With nowhere to go, the lives of women fleeing domestic violence would become even more perilous. Cuts to council budgets across Britain have already had worrying impacts on the finances and operations of women’s refuges, as funding for local services is slashed rather than salami-sliced.

Homelessness charities estimated that more than half of the 36,500 beds for rough sleepers would be at risk under the cap and due to the 1% reduction in rental costs social housing can charge, with many charities predicting huge shortfalls in income and putting expansion plans on hold. At the same time, homelessness rates in England have hit record highs, with a rise of 30% in one year alone, from 2,744 rough sleepers in autumn 2014 to 3,569 in autumn 2015.
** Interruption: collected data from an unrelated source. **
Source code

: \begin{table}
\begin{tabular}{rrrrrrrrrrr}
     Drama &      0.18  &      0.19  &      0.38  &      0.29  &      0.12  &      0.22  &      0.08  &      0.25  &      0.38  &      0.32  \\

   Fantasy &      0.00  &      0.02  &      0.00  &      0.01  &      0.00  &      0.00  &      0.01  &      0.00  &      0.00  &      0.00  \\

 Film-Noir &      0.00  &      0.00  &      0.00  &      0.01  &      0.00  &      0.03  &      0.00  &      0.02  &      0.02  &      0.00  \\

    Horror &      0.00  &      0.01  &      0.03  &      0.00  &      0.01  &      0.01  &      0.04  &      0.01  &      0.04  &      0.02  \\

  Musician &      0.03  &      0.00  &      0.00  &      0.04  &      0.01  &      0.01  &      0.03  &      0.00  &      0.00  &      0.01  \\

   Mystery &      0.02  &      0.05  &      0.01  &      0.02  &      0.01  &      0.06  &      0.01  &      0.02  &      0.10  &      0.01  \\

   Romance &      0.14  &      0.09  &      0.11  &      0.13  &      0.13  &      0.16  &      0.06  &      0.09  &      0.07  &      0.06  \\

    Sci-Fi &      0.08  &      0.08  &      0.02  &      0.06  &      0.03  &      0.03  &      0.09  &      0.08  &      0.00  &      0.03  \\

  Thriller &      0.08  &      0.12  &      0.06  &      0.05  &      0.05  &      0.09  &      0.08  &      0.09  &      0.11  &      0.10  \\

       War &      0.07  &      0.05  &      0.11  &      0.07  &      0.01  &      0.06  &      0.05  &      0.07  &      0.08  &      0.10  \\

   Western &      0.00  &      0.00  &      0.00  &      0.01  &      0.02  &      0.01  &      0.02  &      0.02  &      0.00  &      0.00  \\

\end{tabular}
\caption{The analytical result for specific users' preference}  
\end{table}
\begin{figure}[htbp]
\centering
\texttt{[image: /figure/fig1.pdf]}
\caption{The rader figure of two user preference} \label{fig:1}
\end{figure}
The National Housing Federation predicted that 82,000 specialist homes would be at risk of closure if the cap and rent cut were implemented, leaving 50,000 people unable to work without support. In March 2015, the government announced a one-year deferment of the policy while the impact was assessed. Now, it has performed something of a U-turn. The cap will not be implemented in its current form, and supported housing will be safe from the LHA cap until the 2019-20 financial year.

Supported housing is not out of the woods yet. The government’s announcement offers a few years’ grace to supported housing providers. But work and pensions secretary Damian Green’s statement to the Commons says the government “will bring in a new funding model [from 2020] which will ensure that the sector continues to be funded at current levels, taking into account the effect of government policy on social sector rents … however, it is also important that supported housing should make efficiency savings in the same way as the rest of the social sector.”

How exactly can supported housing be expected to make “efficiency savings” in a housing crisis? Rental costs for premises are high, and homelessness rates are rising in line with exorbitant rent increases, especially in areas of high deprivation. Housing charity Shelter found that the fastest-rising reason for becoming homeless was the end of an assured shorthold tenancy.

Every homeless shelter and refuge I’ve visited is already operating at capacity, and staff are fraught when they explain how many people have been turned away because there are simply not enough beds. People living in supported housing are already left without the level of support they need to live independently, even before any further budget cuts.

It is a hallmark of the Tories’ approach to housing: act first and leave every other agency to pick up the pieces. The catastrophic bedroom tax was pushed through despite enormous opposition from housing associations, councils, housing specialists and the public. Yet people are still living in quiet misery as they muddle through the shortfall in benefits, and councils attempt to mitigate the impact of arrears. The axe may not have fallen yet for supported housing providers, but it’s still likely to. Refuges and shelters have some breathing space but aren’t safe yet. The government needs to admit that it spectacularly misjudged its entire housing policy.